When I purchased the jacket I took my other half with me and I was looking at the Carhartt and Dickies chore or barn jacket.

This is my point, my other half is a journeyman seamstress that has stitched every type of work clothing on the market.

The price of the Dickies was $35 and Carhartt was $75. The wife looked very careful at the construction and materials.


----------



## robladd (Nov 22, 2010)

Oops was spell checking and Mis spell Arctic Wear.

The


----------



## Xmark (Apr 15, 2012)

robladd said:


> I am going to go there. I have a Carhartt Article Wear jacket with hood that cost $200.00 that I worked in when I was in the Bering Sea.
> 
> When I went to the GOM to work I purchased a work jacket that was a lot lighter but still gets me through winter months.
> 
> ...


wtf does that have to do with a cordless sprayer?


----------



## robladd (Nov 22, 2010)

Oops keep hitting the send button. The only difference between the 2 jackets were 3 buttons and a pocket flap.

The wife said that the 3 buttons and pocket flap was not worth paying $35 dollars for that it was OVER priced for the Carhartt tag.

I have been wearing the dickies jacket for 9 years. The Carhartt doesn't last any longer than the dickies I know because people I work with have the Carhartt and wish they had saved their money and purchased the dickies.

So this is my point Those Guns that Graco make are Soooooo over priced for the construction and materials that are in them.

I believe you are buying the Graco name and R & D that has been put into the 1st generation.

I believe that everyone that bought the 1st generation payed for the R & D of this new generation.

OK the new 1's look like what everyone wanted to begin with. All I know is if I put 2K down on a Graco sprayer it would be a Monarch 23:1. A 23:1 is WORTH 2k it has the R&D, workmanship and materials in it.

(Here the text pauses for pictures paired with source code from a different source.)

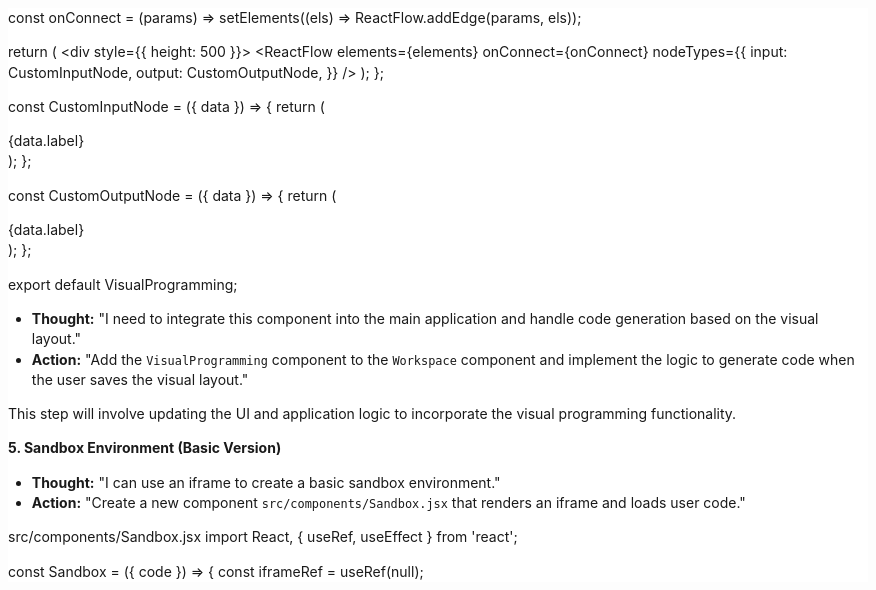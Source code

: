   const onConnect = (params) => setElements((els) => ReactFlow.addEdge(params, els));

  return (
    <div style={{ height: 500 }}>
      <ReactFlow
        elements={elements}
        onConnect={onConnect}
        nodeTypes={{
          input: CustomInputNode,
          output: CustomOutputNode,
        }}
      />
    </div>
  );
};

const CustomInputNode = ({ data }) => {
  return (
    <div className="bg-blue-500 text-white p-2 rounded">
      <Handle type="source" position={Position.Right} id="a" />
      {data.label}
    </div>
  );
};

const CustomOutputNode = ({ data }) => {
  return (
    <div className="bg-green-500 text-white p-2 rounded">
      <Handle type="target" position={Position.Left} id="b" />
      {data.label}
    </div>
  );
};

export default VisualProgramming;
</source>

* **Thought:** "I need to integrate this component into the main application and handle code generation based on the visual layout."
* **Action:** "Add the `VisualProgramming` component to the `Workspace` component and implement the logic to generate code when the user saves the visual layout."

This step will involve updating the UI and application logic to incorporate the visual programming functionality.

**5. Sandbox Environment (Basic Version)**

* **Thought:** "I can use an iframe to create a basic sandbox environment."
* **Action:** "Create a new component `src/components/Sandbox.jsx` that renders an iframe and loads user code."

src/components/Sandbox.jsx
<source>
import React, { useRef, useEffect } from 'react';

const Sandbox = ({ code }) => {
  const iframeRef = useRef(null);
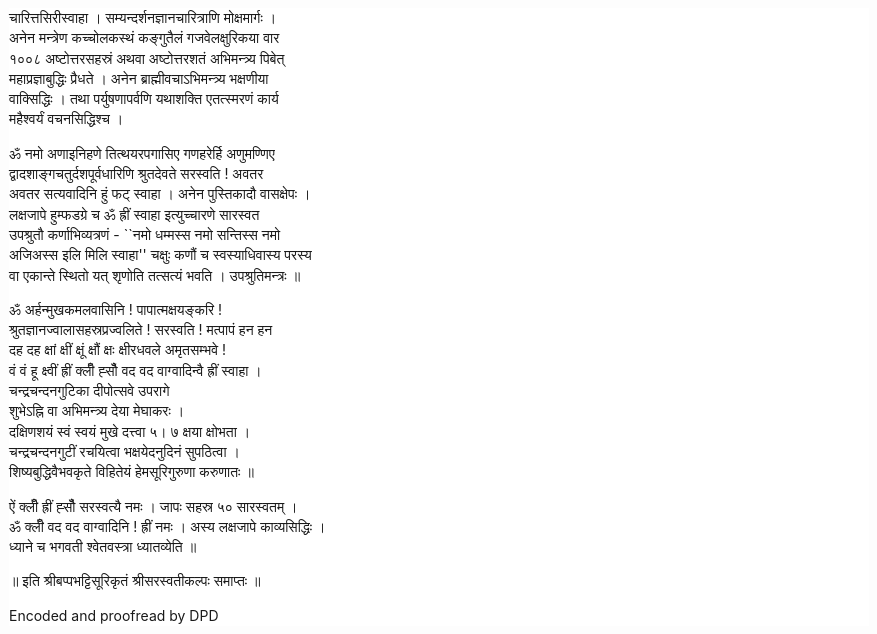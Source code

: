 चारित्तसिरीस्वाहा । सम्यन्दर्शनज्ञानचारित्राणि मोक्षमार्गः ।  
अनेन मन्त्रेण कच्चोलकस्थं कङ्गुतैलं गजवेलक्षुरिकया वार  
१००८ अष्टोत्तरसहस्रं अथवा अष्टोत्तरशतं अभिमन्त्र्य पिबेत्  
महाप्रज्ञाबुद्धिः प्रैधते । अनेन ब्राह्मीवचाऽभिमन्त्र्य भक्षणीया  
वाक्सिद्धिः । तथा पर्युषणापर्वणि यथाशक्ति एतत्स्मरणं कार्य  
महैश्वर्यं वचनसिद्धिश्च ।  
  
ॐ नमो अणाइनिहणे तित्थयरपगासिए गणहरेर्हि अणुमण्णिए  
द्वादशाङ्गचतुर्दशपूर्वधारिणि श्रुतदेवते सरस्वति !  अवतर  
अवतर सत्यवादिनि हुं फट् स्वाहा । अनेन पुस्तिकादौ वासक्षेपः ।  
लक्षजापे हुम्फडग्रे च ॐ ह्रीं स्वाहा इत्युच्चारणे सारस्वत  
उपश्रुतौ कर्णाभिव्यत्रणं - ``नमो धम्मस्स नमो सन्तिस्स नमो  
अजिअस्स इलि मिलि स्वाहा'' चक्षुः कणौं च स्वस्याधिवास्य परस्य  
वा एकान्ते स्थितो यत् शृणोति तत्सत्यं भवति । उपश्रुतिमन्त्रः ॥  
  
ॐ अर्हन्मुखकमलवासिनि !  पापात्मक्षयङ्करि !  
श्रुतज्ञानज्वालासहस्रप्रज्वलिते !  सरस्वति !  मत्पापं हन हन  
दह दह क्षां क्षीं क्षूं क्षौं क्षः क्षीरधवले अमृतसम्भवे !  
वं वं हू क्ष्वीं ह्रीं क्लीँ ह्सौँ वद वद वाग्वादिन्वै ह्रीं स्वाहा ।  
चन्द्रचन्दनगुटिका दीपोत्सवे उपरागे  
       शुभेऽह्नि वा अभिमन्त्र्य देया मेघाकरः ।  
दक्षिणशयं स्वं स्वयं मुखे दत्त्वा ५। ७ क्षया क्षोभता ।  
चन्द्रचन्दनगुटीं रचयित्वा भक्षयेदनुदिनं सुपठित्वा ।  
शिष्यबुद्धिवैभवकृते विहितेयं  हेमसूरिगुरुणा करुणातः ॥  
  
ऐं क्लीँ  ह्रीं ह्सौँ सरस्वत्यै नमः । जापः सहस्र ५० सारस्वतम् ।  
ॐ क्लीँ वद वद वाग्वादिनि !  ह्रीं नमः । अस्य लक्षजापे काव्यसिद्धिः ।  
ध्याने च भगवती श्वेतवस्त्रा ध्यातव्येति ॥  
  
॥ इति श्रीबप्पभट्टिसूरिकृतं श्रीसरस्वतीकल्पः समाप्तः ॥  
  
  
Encoded and proofread by DPD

This thread will go on for a very long time, for what's its worth Graco has been my choice of spray equipment for decades. But when I put my hard earned money down I want to get my money's worth.


----------



## Jtpaintalot (May 4, 2011)

I'm talking about the new graco fine finish in bc Canada they want $699 for it . The hd is more for industrial work. Isn't there anyone out there who has reviews on this gun?? I want it but only if it's a lot better than my original proshot. Im thinking it would be great for spraying gables, baseboards and the garage doors?


----------